▶ _Work task_
Look through the listing below and write out exactly the lines from the line with "Let me check" to the line with "I should also", both included, and no others.
Data shown Start Marker
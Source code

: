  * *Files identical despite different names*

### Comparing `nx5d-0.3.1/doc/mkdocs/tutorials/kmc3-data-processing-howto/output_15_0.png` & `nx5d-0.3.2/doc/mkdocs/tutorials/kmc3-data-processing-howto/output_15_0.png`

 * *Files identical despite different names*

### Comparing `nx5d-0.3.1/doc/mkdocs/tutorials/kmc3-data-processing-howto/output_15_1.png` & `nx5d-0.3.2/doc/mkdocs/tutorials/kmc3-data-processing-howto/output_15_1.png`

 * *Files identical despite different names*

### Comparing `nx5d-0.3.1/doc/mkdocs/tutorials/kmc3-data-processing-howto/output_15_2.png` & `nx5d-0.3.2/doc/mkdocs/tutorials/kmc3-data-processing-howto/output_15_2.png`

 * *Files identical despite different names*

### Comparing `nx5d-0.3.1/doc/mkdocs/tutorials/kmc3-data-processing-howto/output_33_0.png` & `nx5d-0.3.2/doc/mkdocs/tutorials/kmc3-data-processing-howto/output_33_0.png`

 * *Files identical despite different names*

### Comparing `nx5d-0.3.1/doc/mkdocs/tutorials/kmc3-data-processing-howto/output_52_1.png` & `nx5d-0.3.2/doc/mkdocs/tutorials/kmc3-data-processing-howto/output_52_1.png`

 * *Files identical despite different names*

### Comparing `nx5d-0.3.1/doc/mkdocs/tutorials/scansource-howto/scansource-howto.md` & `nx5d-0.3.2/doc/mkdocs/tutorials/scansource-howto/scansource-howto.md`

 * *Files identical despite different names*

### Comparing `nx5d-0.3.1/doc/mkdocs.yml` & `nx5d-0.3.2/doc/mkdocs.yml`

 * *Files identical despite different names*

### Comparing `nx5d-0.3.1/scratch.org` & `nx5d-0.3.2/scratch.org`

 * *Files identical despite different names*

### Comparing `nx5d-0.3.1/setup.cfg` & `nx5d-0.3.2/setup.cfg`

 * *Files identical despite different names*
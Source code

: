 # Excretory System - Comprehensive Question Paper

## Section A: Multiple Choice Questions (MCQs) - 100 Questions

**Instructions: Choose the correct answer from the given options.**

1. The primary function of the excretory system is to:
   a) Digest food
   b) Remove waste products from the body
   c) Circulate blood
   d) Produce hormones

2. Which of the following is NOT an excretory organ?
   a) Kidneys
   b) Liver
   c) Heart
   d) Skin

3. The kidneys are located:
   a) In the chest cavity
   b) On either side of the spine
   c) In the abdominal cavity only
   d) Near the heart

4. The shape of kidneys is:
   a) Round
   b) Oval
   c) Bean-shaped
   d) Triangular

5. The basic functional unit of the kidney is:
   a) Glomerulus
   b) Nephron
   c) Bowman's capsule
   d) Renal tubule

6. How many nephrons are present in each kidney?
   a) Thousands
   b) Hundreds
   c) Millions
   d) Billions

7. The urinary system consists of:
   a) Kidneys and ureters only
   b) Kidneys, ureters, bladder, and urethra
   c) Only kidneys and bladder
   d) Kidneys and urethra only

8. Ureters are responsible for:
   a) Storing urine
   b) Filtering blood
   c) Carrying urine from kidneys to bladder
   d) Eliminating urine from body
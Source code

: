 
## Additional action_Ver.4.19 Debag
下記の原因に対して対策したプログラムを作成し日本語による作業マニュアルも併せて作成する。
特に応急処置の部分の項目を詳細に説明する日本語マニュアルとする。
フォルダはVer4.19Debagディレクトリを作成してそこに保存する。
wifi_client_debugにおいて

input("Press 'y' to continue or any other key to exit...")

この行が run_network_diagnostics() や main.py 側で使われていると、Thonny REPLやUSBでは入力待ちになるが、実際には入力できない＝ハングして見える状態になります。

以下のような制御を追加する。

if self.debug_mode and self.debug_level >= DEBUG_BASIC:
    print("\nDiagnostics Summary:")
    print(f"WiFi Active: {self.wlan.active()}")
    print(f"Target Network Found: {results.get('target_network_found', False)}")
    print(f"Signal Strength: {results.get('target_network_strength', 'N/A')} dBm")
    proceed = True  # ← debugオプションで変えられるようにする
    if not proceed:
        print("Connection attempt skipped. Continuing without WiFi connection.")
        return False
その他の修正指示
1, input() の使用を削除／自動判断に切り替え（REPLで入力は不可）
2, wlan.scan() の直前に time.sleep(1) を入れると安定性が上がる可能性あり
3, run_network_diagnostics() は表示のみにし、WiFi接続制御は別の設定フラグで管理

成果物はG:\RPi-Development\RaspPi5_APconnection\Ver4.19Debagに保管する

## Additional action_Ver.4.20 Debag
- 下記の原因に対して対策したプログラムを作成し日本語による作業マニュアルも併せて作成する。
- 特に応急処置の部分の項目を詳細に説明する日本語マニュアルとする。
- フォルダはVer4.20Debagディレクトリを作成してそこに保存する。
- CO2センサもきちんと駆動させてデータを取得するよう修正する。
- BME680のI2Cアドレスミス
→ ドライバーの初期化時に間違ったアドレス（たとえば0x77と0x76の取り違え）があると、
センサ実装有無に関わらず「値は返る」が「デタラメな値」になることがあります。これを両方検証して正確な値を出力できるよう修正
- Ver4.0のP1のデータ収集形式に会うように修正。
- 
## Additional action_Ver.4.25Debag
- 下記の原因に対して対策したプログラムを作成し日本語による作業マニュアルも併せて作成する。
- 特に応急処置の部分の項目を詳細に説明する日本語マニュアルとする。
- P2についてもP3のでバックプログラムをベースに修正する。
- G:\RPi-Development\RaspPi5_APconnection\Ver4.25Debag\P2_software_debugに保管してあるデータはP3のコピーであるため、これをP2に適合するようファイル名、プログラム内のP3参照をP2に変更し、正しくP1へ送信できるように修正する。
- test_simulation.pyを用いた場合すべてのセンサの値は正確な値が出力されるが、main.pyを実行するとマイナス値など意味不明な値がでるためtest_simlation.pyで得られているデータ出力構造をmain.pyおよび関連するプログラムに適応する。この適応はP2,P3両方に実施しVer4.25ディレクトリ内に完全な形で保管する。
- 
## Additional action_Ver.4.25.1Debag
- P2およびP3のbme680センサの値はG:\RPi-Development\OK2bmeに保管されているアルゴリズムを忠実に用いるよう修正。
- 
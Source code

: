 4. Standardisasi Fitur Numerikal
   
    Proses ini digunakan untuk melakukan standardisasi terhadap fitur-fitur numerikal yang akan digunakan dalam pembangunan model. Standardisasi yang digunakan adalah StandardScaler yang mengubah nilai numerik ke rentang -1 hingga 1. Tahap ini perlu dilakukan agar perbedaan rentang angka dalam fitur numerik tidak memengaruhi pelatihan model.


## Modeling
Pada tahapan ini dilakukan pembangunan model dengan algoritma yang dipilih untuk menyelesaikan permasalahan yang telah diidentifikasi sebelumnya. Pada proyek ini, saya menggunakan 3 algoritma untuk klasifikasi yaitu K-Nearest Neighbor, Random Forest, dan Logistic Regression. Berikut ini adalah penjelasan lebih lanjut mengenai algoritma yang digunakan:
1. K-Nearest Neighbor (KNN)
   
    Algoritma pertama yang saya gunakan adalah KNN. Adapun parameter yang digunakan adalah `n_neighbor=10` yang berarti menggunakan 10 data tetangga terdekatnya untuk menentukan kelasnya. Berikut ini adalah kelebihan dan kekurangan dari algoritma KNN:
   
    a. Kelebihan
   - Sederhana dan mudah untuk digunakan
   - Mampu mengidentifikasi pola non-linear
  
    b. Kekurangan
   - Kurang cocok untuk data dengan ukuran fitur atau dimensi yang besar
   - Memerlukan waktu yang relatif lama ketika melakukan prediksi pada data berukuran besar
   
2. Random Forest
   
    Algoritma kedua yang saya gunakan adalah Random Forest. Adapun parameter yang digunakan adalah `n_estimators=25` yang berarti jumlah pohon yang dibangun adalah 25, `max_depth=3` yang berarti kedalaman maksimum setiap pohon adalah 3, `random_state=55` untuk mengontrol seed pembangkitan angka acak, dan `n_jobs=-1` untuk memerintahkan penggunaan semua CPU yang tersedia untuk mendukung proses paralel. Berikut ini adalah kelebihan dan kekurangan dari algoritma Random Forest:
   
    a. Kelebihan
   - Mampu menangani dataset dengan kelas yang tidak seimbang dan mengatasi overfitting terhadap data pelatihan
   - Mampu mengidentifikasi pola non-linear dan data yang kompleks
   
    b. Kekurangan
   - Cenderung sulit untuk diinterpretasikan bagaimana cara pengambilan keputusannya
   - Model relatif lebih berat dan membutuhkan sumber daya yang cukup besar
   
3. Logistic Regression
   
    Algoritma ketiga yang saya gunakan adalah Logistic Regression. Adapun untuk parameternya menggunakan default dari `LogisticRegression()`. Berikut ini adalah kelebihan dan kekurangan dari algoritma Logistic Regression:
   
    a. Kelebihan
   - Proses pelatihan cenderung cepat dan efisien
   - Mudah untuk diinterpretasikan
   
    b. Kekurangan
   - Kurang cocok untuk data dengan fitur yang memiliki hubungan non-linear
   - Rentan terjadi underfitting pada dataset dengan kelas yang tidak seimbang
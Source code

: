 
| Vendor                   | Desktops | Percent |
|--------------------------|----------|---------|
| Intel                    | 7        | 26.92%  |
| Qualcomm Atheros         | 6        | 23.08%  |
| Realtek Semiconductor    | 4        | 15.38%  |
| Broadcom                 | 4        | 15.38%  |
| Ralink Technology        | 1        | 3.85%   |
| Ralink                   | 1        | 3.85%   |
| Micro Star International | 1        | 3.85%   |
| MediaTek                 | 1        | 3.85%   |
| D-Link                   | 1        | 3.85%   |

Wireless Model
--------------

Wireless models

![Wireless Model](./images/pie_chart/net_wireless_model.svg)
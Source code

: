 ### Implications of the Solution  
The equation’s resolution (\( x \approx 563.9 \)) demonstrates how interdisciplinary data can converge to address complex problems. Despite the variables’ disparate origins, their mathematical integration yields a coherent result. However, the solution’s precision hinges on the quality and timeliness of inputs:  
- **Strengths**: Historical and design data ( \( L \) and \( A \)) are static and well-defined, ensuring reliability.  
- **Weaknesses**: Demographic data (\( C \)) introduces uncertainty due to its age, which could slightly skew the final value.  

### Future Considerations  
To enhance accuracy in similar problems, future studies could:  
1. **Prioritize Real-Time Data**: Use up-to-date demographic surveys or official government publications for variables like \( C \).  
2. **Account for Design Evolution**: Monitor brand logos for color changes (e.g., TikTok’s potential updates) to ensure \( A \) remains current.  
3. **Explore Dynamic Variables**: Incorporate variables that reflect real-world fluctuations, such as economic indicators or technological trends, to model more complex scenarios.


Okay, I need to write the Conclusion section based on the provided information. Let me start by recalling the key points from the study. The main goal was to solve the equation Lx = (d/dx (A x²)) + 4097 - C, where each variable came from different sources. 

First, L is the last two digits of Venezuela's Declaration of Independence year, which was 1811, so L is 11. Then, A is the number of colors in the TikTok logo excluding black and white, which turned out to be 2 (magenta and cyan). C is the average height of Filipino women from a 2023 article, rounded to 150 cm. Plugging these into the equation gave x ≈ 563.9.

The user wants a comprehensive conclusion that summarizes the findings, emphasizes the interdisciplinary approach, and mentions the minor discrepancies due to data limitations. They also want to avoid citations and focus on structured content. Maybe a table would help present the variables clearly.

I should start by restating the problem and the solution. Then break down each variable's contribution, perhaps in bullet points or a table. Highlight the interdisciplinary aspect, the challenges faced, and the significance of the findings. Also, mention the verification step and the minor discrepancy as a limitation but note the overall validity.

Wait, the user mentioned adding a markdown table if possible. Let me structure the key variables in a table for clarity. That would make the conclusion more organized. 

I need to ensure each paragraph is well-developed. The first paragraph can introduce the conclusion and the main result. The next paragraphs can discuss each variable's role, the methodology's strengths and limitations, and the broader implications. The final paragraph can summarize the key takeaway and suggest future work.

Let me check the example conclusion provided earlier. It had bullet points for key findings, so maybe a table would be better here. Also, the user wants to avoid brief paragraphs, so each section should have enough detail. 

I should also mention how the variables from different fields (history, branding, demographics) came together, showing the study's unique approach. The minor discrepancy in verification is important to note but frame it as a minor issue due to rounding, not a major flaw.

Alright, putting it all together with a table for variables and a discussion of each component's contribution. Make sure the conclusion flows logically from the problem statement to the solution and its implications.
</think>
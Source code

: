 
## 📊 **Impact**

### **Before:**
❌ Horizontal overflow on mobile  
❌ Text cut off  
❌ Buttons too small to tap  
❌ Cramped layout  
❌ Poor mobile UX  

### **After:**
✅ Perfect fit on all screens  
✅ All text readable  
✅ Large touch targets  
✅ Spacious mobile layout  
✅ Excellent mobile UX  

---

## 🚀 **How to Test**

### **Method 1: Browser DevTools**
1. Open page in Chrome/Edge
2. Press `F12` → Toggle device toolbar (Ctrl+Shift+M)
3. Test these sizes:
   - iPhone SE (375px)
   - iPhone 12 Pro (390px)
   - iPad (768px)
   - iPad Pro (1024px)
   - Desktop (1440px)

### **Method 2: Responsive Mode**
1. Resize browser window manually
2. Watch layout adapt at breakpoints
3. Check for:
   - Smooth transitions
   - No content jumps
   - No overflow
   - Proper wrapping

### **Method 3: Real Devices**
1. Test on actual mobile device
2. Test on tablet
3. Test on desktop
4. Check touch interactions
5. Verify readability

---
Data shown End Marker
▶ _Written solution_
Let me check the example conclusion provided earlier. It had bullet points for key findings, so maybe a table would be better here. Also, the user wants to avoid brief paragraphs, so each section should have enough detail. 

I should also mention how the variables from different fields (history, branding, demographics) came together, showing the study's unique approach. The minor discrepancy in verification is important to note but frame it as a minor issue due to rounding, not a major flaw.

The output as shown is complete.